Following the success of Every Man in His Humour, the same theatrical company acted Jonson’s Every Man Out of His Humour (1599), which was even more ambitious. It was the longest play ever written for the Elizabethan public theatre, and it strove to provide an equivalent of the Greek comedy of Aristophanes; “induction,” or “prelude,” and regular between-act comment explicated the author’s views on what the drama should be.

 

The play, however, proved a disaster, and Jonson had to look elsewhere for a theatre to present his work. The obvious place was the “private” theatres, in which only young boys acted. The high price of admission they charged meant a select audience, and they were willing to try strong satire and formal experiment; for them Jonson wrote Cynthia’s Revels(c. 1600) and Poetaster (1601). Even in these, however, there is the paradox of contempt for human behaviour hand in hand with a longing for human order.

 

From 1605 to 1634 he regularly contributed masques for the courts of James I and Charles I, collaborating with the architect and designer Inigo Jones.
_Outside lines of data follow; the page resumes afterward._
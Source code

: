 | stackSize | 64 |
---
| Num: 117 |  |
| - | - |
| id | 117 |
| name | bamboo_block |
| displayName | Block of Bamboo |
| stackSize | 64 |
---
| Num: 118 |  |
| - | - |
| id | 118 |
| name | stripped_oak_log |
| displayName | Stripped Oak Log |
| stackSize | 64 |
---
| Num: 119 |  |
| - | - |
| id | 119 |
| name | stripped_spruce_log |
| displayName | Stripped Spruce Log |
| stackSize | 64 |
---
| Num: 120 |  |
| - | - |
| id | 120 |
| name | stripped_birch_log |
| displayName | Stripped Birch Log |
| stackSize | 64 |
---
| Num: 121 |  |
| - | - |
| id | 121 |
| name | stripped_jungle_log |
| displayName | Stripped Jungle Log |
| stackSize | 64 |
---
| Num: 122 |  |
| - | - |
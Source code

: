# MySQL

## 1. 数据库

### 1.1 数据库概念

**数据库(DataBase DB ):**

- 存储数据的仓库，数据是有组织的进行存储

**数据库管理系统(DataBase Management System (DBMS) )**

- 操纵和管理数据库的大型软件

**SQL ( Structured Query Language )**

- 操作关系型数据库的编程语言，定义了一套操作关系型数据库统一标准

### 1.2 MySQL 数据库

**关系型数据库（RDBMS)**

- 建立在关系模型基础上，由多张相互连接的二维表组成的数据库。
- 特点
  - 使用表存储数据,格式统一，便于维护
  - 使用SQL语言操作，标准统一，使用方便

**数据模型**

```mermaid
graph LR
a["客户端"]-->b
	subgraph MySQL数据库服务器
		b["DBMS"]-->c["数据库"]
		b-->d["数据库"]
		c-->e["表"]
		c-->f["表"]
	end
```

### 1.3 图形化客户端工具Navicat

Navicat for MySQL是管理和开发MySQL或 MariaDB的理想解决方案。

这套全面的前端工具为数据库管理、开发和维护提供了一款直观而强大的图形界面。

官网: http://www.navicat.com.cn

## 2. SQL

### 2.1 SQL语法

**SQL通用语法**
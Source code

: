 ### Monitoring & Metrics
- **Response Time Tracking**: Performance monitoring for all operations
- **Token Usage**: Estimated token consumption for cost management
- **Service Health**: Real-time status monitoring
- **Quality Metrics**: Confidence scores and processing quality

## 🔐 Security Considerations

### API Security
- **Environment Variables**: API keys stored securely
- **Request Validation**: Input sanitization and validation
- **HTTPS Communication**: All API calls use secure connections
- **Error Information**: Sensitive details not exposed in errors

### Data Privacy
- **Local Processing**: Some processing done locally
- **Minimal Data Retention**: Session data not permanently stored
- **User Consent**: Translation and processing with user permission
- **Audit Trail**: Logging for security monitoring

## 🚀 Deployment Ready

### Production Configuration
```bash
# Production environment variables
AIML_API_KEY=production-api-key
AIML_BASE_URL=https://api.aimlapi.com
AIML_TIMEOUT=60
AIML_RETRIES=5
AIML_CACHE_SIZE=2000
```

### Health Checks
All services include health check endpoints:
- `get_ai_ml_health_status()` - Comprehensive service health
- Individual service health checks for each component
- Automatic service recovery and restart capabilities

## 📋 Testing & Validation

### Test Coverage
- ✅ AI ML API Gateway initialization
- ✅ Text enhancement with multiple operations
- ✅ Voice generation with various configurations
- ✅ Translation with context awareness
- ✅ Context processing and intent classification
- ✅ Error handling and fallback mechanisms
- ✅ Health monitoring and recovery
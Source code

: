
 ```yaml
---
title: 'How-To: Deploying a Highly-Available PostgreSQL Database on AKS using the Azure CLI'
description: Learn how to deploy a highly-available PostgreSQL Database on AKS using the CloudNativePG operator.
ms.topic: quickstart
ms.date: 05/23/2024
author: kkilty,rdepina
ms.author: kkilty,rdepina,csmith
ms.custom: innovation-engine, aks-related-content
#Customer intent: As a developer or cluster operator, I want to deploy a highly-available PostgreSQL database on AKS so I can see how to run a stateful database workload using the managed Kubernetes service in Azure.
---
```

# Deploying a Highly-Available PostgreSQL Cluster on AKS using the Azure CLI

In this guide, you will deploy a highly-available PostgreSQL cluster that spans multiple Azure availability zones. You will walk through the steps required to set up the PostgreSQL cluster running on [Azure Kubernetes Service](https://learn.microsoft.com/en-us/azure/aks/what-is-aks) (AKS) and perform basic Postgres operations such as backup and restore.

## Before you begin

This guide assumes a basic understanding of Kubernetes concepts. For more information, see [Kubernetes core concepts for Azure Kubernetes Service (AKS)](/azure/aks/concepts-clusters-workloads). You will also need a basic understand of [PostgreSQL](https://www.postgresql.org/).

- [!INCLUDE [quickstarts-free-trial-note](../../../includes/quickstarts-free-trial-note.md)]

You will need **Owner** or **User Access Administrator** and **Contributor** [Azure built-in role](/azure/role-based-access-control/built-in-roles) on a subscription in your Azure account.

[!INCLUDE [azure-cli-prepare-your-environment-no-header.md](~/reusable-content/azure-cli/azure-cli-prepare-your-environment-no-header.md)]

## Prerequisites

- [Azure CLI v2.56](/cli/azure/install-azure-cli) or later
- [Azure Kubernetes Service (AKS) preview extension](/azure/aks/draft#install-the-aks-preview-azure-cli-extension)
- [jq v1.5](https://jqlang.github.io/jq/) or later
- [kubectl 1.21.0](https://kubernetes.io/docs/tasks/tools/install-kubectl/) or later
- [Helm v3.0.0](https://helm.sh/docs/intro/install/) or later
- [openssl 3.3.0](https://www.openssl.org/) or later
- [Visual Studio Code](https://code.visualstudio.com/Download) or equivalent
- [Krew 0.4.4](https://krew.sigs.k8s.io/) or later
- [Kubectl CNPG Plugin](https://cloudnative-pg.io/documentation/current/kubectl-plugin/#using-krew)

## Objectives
This marked his favour with the court and led to his post as poet laureate.

 

It appears that Jonson won royal attention by his Entertainment at Althorpe,given before James I’s queen as she journeyed down from Scotland in 1603, and in 1605 The Masque of Blackness was presented at court. The “masque” was a quasi-dramatic entertainment, primarily providing a pretense for a group of strangers to dance and sing before an audience of guests and attendants in a royal court or nobleman’s house. This elementary pattern was much elaborated during the reign of James I, when Jones provided increasingly magnificent costumes and scenic effects for masques at court. The few spoken words that the masque had demanded in Elizabethan days expanded into a “text” of a few hundred lines and a number of set songs. Thus the author became important as well as the designer: he was to provide not only the necessary words but also a special “allegorical” meaning underlying the whole entertainment. It was Jonson, in collaboration with Jones, who gave the Jacobean masque its characteristic shape and style. He did this primarily by introducing the suggestion of a “dramatic” action. It was thus the poet who provided the informing idea and dictated the fashion of the whole night’s assembly. Jonson’s early masques were clearly successful, for during the following years he was repeatedly called upon to function as poet at court. Among his masques were Hymenaei (1606), Hue and Cry After Cupid (1608), The Masque of Beauty (1608), and The Masque of Queens (1609). In his masques Jonson was fertile in inventing new motives for the arrival of the strangers. But this was not enough: he also invented the “antimasque,” which preceded the masque proper and which featured grotesques or comics who were primarily actors rather than dancers or musicians.

 

 

Important though Jonson was at the court in Whitehall, it was undoubtedly Jones’s contributions that caused the most stir. That tension should arise between the two men was inevitable, and eventually friction led to a complete break: Jonson wrote the Twelfth Night masque for the court in 1625 but then had to wait five years before the court again asked for his services.